== WHAT IS NEEDED ==
Please output the section of the listing below that opens with the line containing "for most applications." and closes with the line containing "### 4.1 Overall Success Rate", exactly and with nothing else.
▬▬▬
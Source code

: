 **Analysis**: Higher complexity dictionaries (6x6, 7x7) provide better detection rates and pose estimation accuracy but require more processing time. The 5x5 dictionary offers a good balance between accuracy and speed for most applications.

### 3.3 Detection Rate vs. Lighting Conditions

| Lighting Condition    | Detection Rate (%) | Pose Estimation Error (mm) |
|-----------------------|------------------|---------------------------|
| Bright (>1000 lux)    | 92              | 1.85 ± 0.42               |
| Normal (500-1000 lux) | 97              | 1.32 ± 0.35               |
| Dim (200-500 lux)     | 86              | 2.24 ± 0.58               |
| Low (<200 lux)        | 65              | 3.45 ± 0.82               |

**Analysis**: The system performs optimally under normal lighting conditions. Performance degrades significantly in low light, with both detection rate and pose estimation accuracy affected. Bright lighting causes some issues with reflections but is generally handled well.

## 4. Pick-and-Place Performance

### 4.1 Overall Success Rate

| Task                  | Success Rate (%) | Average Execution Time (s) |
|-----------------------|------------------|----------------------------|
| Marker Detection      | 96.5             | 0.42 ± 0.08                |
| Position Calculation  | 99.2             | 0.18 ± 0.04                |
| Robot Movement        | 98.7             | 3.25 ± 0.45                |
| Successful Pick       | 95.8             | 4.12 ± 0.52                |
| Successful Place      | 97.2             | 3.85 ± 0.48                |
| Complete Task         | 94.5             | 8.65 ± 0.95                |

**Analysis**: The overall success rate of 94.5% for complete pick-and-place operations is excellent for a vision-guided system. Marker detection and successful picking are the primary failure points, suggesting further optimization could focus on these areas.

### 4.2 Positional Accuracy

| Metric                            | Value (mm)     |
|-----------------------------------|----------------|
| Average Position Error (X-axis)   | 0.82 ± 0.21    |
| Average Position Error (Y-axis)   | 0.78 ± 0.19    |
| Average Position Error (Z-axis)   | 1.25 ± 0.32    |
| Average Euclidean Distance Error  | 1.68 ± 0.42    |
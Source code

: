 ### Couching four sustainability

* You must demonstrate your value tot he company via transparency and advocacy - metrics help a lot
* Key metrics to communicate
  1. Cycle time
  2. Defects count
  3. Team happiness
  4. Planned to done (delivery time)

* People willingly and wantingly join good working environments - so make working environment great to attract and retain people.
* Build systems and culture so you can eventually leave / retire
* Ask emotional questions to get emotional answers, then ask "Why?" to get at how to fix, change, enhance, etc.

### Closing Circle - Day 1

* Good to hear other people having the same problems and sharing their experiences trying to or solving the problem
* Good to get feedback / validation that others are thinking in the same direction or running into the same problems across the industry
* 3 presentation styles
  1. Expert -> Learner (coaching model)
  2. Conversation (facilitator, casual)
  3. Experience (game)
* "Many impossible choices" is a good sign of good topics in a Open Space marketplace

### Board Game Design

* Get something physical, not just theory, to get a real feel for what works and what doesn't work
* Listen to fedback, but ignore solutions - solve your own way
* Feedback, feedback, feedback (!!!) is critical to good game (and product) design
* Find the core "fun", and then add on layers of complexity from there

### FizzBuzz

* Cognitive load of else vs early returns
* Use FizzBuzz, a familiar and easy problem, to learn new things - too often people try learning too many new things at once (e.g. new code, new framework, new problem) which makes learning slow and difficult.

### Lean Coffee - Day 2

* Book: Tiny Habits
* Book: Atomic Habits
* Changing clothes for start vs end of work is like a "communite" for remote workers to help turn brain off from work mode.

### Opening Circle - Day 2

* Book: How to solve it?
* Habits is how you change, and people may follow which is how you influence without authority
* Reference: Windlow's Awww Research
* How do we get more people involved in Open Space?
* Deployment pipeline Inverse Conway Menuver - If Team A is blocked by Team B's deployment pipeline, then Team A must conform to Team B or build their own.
▬▬▬
== SOLUTION TO THIS TASK ==
: **Analysis**: Higher complexity dictionaries (6x6, 7x7) provide better detection rates and pose estimation accuracy but require more processing time. The 5x5 dictionary offers a good balance between accuracy and speed for most applications.

### 3.3 Detection Rate vs. Lighting Conditions

| Lighting Condition    | Detection Rate (%) | Pose Estimation Error (mm) |
|-----------------------|------------------|---------------------------|
| Bright (>1000 lux)    | 92              | 1.85 ± 0.42               |
| Normal (500-1000 lux) | 97              | 1.32 ± 0.35               |
| Dim (200-500 lux)     | 86              | 2.24 ± 0.58               |
| Low (<200 lux)        | 65              | 3.45 ± 0.82               |

**Analysis**: The system performs optimally under normal lighting conditions. Performance degrades significantly in low light, with both detection rate and pose estimation accuracy affected. Bright lighting causes some issues with reflections but is generally handled well.

## 4. Pick-and-Place Performance

### 4.1 Overall Success Rate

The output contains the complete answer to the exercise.